--- START ---

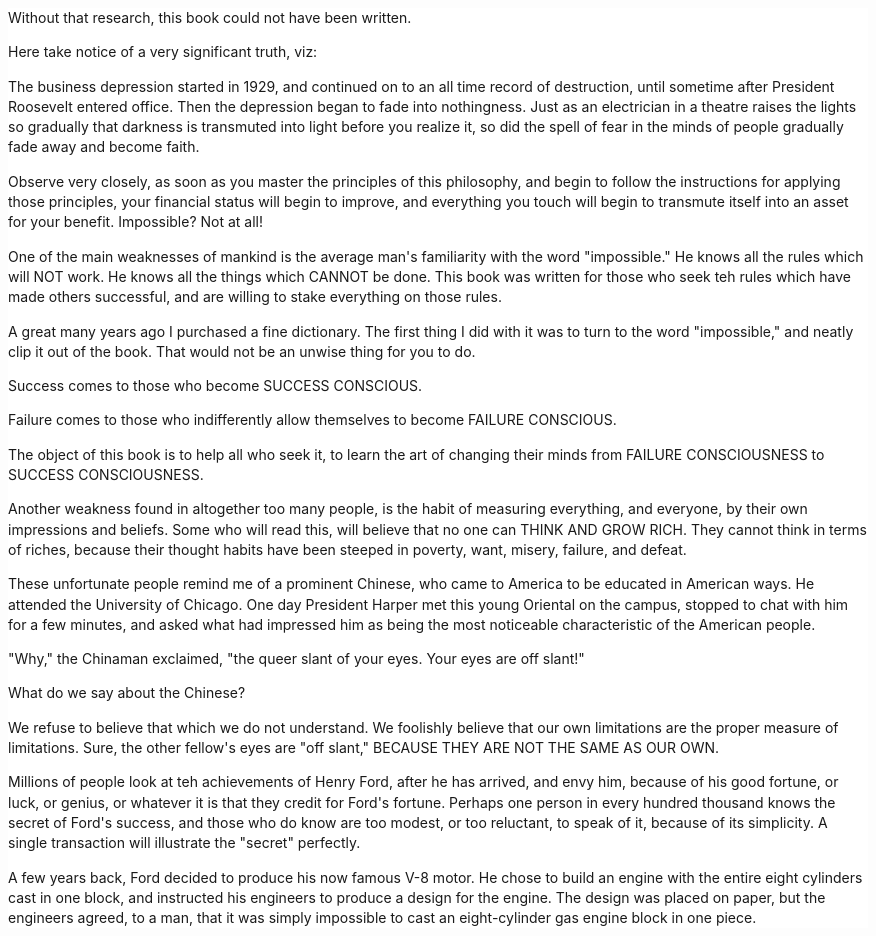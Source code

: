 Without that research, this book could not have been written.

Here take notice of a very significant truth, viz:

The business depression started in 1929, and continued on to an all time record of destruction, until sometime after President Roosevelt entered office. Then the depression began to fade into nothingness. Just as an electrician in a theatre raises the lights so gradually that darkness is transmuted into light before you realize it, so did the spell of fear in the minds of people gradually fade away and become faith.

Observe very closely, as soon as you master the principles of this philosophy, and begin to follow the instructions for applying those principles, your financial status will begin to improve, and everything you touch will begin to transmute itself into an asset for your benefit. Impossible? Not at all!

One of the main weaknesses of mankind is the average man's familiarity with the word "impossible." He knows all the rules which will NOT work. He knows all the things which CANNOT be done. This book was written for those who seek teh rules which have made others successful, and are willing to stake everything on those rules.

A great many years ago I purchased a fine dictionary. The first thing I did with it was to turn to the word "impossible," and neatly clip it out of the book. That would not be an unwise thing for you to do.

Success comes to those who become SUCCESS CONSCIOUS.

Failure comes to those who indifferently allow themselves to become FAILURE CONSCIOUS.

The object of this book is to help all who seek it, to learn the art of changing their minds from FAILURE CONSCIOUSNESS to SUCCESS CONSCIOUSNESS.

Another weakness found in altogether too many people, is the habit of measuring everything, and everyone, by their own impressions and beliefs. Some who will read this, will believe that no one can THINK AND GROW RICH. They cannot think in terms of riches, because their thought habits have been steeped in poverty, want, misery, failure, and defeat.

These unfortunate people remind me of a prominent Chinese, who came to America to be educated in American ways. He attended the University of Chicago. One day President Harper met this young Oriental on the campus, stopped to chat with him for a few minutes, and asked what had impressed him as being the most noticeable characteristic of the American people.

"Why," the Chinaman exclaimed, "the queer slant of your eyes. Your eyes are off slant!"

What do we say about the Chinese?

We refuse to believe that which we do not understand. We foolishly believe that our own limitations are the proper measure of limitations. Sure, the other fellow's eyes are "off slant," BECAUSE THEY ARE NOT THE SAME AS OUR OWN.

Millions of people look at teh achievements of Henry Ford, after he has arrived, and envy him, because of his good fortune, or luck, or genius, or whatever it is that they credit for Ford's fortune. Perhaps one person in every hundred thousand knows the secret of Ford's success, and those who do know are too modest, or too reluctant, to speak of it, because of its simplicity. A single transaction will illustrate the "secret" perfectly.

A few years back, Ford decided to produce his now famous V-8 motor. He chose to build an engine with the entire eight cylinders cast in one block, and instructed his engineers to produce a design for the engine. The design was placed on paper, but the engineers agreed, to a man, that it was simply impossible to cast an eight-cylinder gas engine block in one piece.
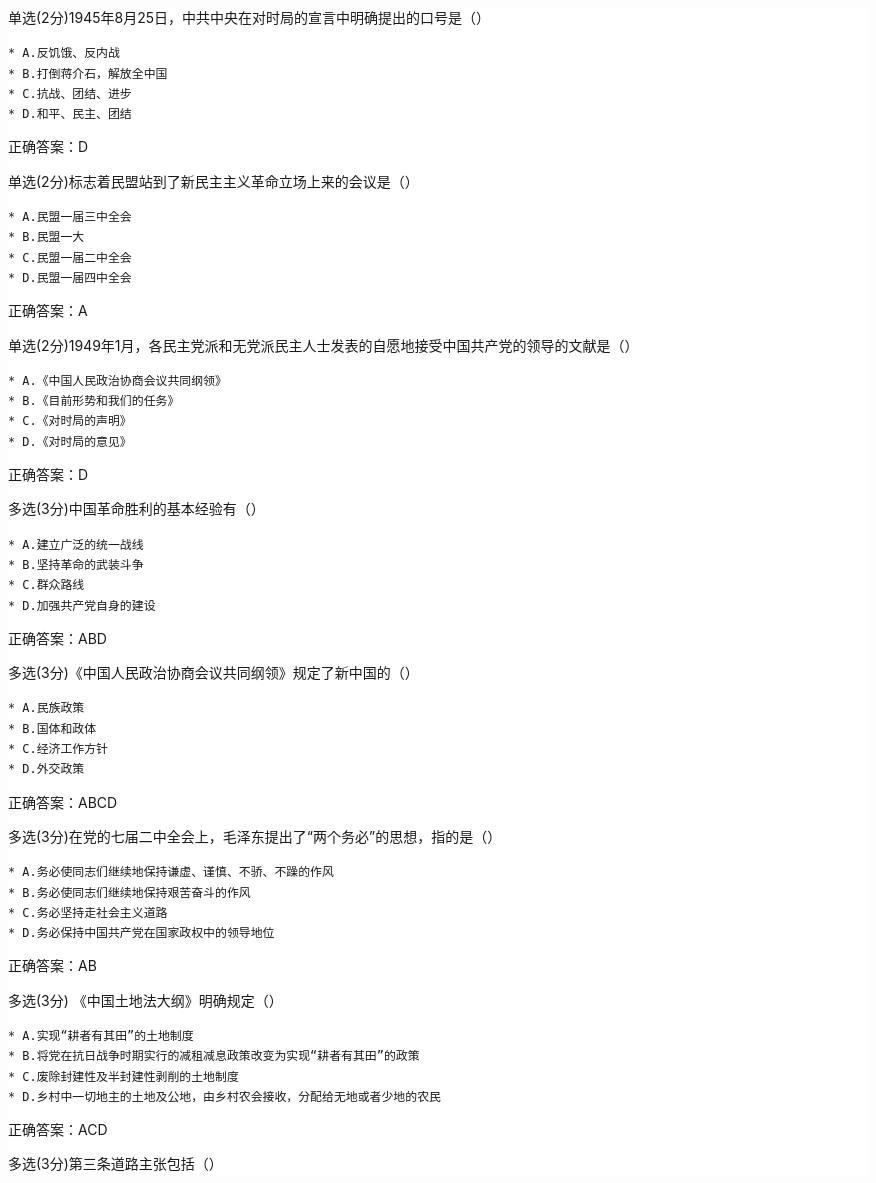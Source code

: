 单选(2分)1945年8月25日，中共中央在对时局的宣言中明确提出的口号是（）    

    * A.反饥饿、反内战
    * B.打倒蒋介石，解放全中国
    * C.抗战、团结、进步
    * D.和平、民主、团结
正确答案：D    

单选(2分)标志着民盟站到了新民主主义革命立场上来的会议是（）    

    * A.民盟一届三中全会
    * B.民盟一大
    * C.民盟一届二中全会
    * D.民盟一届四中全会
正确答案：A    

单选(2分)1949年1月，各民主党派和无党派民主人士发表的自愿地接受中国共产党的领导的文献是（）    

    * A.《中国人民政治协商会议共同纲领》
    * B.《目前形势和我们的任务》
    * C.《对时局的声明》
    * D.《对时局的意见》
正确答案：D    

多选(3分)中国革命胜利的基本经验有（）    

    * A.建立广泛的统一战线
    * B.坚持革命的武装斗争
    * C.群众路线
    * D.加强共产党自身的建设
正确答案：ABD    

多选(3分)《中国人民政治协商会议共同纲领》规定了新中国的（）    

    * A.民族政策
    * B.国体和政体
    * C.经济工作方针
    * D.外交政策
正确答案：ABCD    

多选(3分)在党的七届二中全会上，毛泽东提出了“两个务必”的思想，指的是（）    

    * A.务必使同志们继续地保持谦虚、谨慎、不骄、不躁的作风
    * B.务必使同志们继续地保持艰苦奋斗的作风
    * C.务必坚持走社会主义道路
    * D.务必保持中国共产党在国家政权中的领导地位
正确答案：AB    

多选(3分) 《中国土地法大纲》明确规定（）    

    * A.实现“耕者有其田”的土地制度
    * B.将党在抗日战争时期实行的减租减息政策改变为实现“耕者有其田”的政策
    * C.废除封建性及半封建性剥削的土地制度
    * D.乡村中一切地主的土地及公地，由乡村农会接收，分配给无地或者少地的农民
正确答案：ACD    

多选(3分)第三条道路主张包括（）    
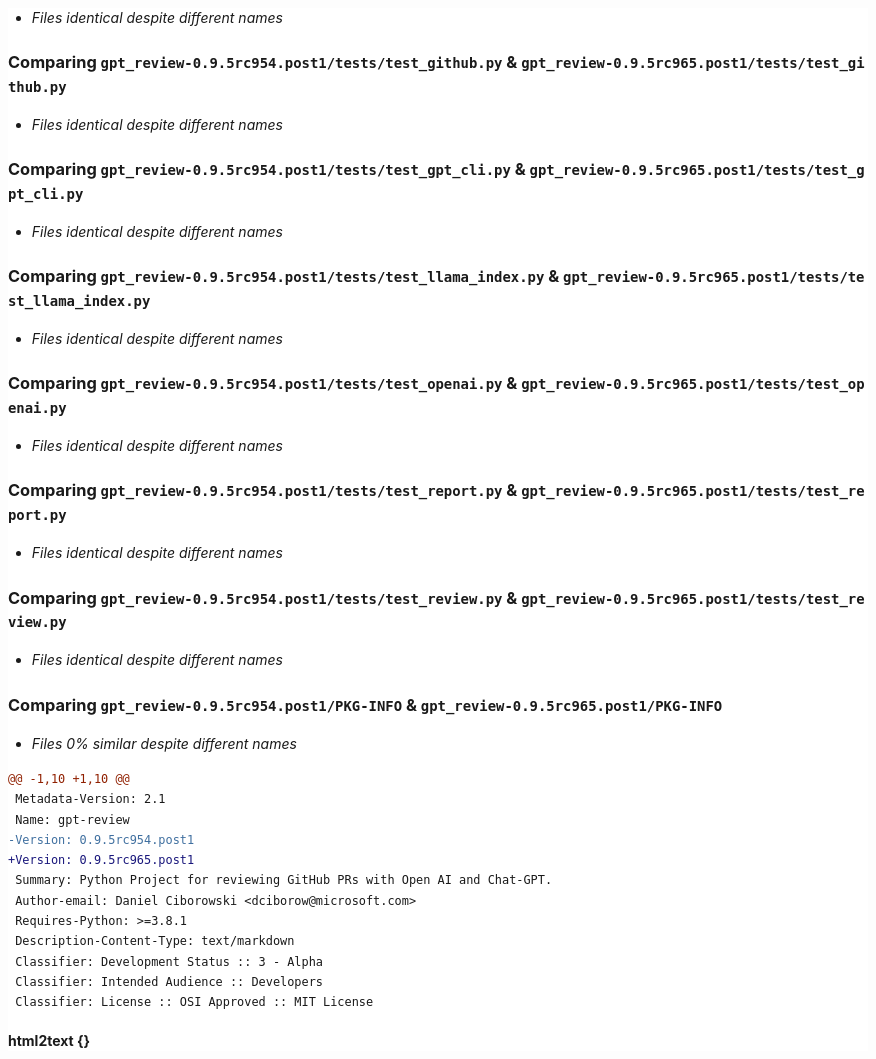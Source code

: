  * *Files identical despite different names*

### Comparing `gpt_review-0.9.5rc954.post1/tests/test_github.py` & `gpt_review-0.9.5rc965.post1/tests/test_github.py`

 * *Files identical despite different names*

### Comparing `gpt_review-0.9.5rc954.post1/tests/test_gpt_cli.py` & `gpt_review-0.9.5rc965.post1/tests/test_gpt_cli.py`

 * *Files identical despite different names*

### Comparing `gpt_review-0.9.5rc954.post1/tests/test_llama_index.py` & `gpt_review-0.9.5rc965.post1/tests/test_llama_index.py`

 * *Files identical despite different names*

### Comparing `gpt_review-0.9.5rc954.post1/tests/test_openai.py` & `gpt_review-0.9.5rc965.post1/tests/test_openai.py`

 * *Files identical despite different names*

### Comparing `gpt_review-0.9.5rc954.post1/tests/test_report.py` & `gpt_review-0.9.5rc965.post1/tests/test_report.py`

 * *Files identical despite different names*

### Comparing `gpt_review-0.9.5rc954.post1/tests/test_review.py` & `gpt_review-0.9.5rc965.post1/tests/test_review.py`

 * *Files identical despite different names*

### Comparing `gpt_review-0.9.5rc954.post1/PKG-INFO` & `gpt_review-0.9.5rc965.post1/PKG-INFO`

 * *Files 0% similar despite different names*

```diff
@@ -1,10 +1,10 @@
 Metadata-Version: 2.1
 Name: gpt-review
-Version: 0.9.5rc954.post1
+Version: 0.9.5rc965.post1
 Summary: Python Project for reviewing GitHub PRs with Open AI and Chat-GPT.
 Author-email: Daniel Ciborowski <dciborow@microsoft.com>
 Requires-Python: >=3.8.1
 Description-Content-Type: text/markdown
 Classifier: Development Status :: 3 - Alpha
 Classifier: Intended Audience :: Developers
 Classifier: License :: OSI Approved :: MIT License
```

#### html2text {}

--- END ---

WHAT TO WORK ON
Return each line from the records that includes the word "written".

RESULT OF THE EXERCISE
: Without that research, this book could not have been written.
One of the main weaknesses of mankind is the average man's familiarity with the word "impossible." He knows all the rules which will NOT work. He knows all the things which CANNOT be done. This book was written for those who seek teh rules which have made others successful, and are willing to stake everything on those rules.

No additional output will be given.